# K-Means for Grouping Predictors of Alcohol Abuse #

** Submitted as part of Machine Learning for Data Analysis by Wesleyan University **
** Author: Oliver Morris **
** Date: 31 March 2016 **

The below analysis will show the code and describe the context of a k-means model constructed in python which identifies clusters within the National Epidemiologic Survey on Alcohol and Related Conditions (NESARC) data set. This is a standard data set for the Wesleyan Univeristy course in Machine Learning & Data Analysis at Coursera. 

The objective is to discover whether the clusters are signficant with respect to the age at onset of alcohol abuse. Although the clusters appear to be distinct, the validation results show no significant relationship between the clusters and the reported age of alcohol abuse.

FYI. This blog entry was published using Jupyter notebooks, which is designed for sharing reproducible data science in python. The code was prepared in Visual Studio 2015 Community Edition on Windows 10 with the Anaconda Python Environment and an IPython interactive window installed.

## Dependencies ##

The packages used are the same as for the example code, however, pandasql which is sql-lite for python, has also been introduced. This is used in the cleaning of the NESARC data into a format usable by the decision tree code.

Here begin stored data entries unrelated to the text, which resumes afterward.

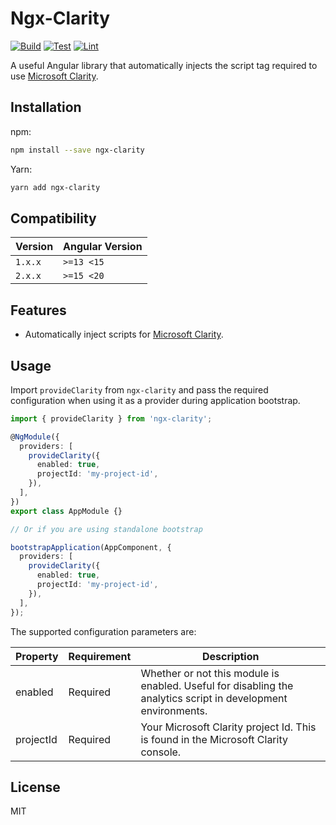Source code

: # Ngx-Clarity

[![Build](https://github.com/jadengis/ngx-clarity/actions/workflows/test.yml/badge.svg)](https://github.com/jadengis/ngx-clarity/actions/workflows/test.yml)
[![Test](https://github.com/jadengis/ngx-clarity/actions/workflows/build.yml/badge.svg)](https://github.com/jadengis/ngx-clarity/actions/workflows/build.yml)
[![Lint](https://github.com/jadengis/ngx-clarity/actions/workflows/lint.yml/badge.svg)](https://github.com/jadengis/ngx-clarity/actions/workflows/lint.yml)

A useful Angular library that automatically injects the script tag required to use [Microsoft Clarity](https://clarity.microsoft.com/).

## Installation

npm:

```bash
npm install --save ngx-clarity
```

Yarn:

```bash
yarn add ngx-clarity
```

## Compatibility

| Version | Angular Version |
| ------- | --------------- |
| `1.x.x` | `>=13 <15`      |
| `2.x.x` | `>=15 <20`      |

## Features

- Automatically inject scripts for [Microsoft Clarity](https://clarity.microsoft.com/).

## Usage

Import `provideClarity` from `ngx-clarity` and pass the required configuration when using it as a provider during application bootstrap.

```typescript
import { provideClarity } from 'ngx-clarity';

@NgModule({
  providers: [
    provideClarity({
      enabled: true,
      projectId: 'my-project-id',
    }),
  ],
})
export class AppModule {}

// Or if you are using standalone bootstrap

bootstrapApplication(AppComponent, {
  providers: [
    provideClarity({
      enabled: true,
      projectId: 'my-project-id',
    }),
  ],
});
```

The supported configuration parameters are:

| Property  | Requirement | Description                                                                                                   |
| --------- | ----------- | ------------------------------------------------------------------------------------------------------------- |
| enabled   | Required    | Whether or not this module is enabled. Useful for disabling the analytics script in development environments. |
| projectId | Required    | Your Microsoft Clarity project Id. This is found in the Microsoft Clarity console.                            |

## License

MIT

The scikit-learn (aka sklearn) package is used for the random forest tool

In [2]:
from pandas import Series, DataFrame
import pandas as pd
import numpy as np
import matplotlib.pylab as plt
from sklearn.cross_validation import train_test_split
from sklearn import preprocessing
from sklearn.cluster import KMeans
import os
import warnings
warnings.filterwarnings('ignore')

## Data Preparation ##

The NESARC data set is large, over 40,000 rows and 3,000 columns, 258Mb. Reading the data into a pandas object is straightforward, but takes some time.

14 columns of data were hand selected as candidates for clustering. 13 will be sued for the initial clustering model and 1 will be used for validating that mdoel. 

The data is filtered to remove blanks and 'unknowns'. The NESARC data has many blanks and special rules are developed to deal with these.

Next, the selected data is 'normalised' so that each parameter has mean=0, sd=1, i.e. all parameters share a common scale. This is required by the K-Means method, which would otherwise heavily penalise small scale parameters, which may be important.

In [3]:
os.chdir("C:/Users/Oliver/Documents/0_OM/Training/WesleyanPython/0_Data")

#Load the dataset
NESARC_data = pd.read_csv("nesarc_pds.csv")
NESARC_data_exNA = NESARC_data.dropna()

In [36]:
#Select target variable and target variable as separate data sets
#Age at onset of alcohol abuse. 0-99, BL = no alcohol abuse, so assume 100
subset=pd.DataFrame()
subset['AgeAtOnsetAlcAbuse'] = NESARC_data_exNA['S2BQ3A'].replace(r'\s+', 100, regex=True).astype(int)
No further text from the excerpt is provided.